I can understand the impulse among the mainline denominations. It probably makes them self-conscious to be so graphically reminded every Sunday of their own denominations' journies.

It should be conceded that St. Augustine and John Calvin considered the descent into hell metaphorical and that differences exist between the Roman Catholic, Eastern Orthodox, Lutheran and Calvinist understandings of its purpose. Moreover, "hades" only indirectly means "hell" in Greek; its primary meaning is merely a reference to the abode of the dead. John Piper, who is hardly a radical, is among those who wants to remove the phrase from the creed despite its antiquity, claiming that the concept is not biblical.

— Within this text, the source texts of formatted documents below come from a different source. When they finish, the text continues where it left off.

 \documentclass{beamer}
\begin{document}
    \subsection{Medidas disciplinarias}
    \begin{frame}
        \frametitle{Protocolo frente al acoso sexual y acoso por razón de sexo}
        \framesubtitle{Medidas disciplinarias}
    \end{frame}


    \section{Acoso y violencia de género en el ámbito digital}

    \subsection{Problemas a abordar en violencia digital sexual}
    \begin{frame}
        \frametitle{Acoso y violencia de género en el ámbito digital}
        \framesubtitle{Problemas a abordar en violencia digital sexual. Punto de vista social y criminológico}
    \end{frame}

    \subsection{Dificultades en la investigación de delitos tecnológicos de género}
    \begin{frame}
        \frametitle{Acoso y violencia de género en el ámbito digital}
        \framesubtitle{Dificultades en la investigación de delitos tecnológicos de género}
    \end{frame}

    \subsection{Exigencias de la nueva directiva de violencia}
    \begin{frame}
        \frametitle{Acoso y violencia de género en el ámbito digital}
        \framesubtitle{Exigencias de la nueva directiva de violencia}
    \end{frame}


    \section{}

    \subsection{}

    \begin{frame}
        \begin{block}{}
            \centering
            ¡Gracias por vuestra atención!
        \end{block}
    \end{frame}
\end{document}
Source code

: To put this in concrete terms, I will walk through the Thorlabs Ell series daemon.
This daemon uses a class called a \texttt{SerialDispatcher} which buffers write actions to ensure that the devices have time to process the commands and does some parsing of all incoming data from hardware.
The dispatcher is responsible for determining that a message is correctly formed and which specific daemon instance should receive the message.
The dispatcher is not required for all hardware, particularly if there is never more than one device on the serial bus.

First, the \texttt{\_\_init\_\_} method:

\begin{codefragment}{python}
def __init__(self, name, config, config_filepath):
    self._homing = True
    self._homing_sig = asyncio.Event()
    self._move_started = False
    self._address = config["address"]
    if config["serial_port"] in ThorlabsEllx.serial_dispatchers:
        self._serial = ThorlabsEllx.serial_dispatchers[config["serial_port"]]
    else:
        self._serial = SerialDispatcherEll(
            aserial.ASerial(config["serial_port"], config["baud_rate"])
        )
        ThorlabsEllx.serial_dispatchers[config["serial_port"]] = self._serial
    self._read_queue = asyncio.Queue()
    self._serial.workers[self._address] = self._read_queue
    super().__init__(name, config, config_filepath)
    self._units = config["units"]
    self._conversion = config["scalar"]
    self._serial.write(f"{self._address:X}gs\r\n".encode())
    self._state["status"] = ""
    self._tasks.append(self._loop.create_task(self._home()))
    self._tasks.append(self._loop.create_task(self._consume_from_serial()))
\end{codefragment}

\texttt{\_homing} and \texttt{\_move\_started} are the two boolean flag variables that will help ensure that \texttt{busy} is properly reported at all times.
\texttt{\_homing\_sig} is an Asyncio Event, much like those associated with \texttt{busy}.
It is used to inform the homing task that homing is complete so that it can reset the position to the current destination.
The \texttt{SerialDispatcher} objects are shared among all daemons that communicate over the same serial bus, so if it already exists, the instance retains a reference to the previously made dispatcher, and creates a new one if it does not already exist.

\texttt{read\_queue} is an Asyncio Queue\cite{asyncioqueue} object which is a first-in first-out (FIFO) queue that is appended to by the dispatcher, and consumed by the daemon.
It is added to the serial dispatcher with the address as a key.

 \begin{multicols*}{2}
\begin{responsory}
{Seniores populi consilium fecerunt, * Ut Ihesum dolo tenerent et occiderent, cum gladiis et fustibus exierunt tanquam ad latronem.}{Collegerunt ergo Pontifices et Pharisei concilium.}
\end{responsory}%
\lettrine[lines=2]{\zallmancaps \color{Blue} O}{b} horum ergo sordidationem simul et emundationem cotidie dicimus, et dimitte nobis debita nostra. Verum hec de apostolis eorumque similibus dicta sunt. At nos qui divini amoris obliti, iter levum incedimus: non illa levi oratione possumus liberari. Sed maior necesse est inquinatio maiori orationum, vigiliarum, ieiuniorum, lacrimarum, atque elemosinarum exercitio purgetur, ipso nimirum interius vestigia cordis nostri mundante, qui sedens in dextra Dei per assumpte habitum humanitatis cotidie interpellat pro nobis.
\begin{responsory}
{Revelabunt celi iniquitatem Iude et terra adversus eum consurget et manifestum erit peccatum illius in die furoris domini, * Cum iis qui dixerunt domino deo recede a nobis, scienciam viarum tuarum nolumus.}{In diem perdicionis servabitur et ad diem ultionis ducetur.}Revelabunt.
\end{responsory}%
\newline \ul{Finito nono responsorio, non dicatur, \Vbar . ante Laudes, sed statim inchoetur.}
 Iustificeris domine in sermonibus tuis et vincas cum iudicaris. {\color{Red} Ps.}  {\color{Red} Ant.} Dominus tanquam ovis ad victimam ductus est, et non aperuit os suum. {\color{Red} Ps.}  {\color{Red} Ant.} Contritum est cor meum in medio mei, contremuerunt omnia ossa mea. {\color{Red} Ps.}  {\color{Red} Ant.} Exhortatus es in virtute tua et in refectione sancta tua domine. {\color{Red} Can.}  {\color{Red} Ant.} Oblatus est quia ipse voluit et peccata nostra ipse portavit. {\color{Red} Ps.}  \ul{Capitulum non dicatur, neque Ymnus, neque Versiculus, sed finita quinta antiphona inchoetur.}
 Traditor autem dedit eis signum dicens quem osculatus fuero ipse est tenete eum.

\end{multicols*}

The Bible itself disagrees, however, and in context I think the meaning of "hades" in this connection is rather clear:

For Christ also suffered once for sins, the righteous for the unrighteous, so that he might bring us to God, being put to death in the flesh but made alive in the spirit, in which he went and proclaimed to the spirits in prison,  because they formerly did not obey,  when God’s patience waited in the days of Noah, while the ark was being prepared, in which a few, that is, eight persons, were brought safely through water. Baptism, which corresponds to this, unow saves you, not as a removal of dirt from the body but as an appeal to God for a good conscience, through the resurrection of Jesus Christ, who has gone into heaven and is at the right hand of God, with angels, authorities, and powers having been subjected to him. (I Peter 3:18-22 ESV)
Whether the descent was for the purpose of liberating the spirits of the patriarchs, as the Roman church teaches (a bit of a stretch, I think, if one relies on the text) or to proclaim His victory over Satan and hell, as Luther taught, I don't think it's possible for anybody who recognizes the canonicity of 1 Peter to deny that the phrase "he descended into hell" does not merely date from the earliest era of Christian liturgy, but is absolutely biblical.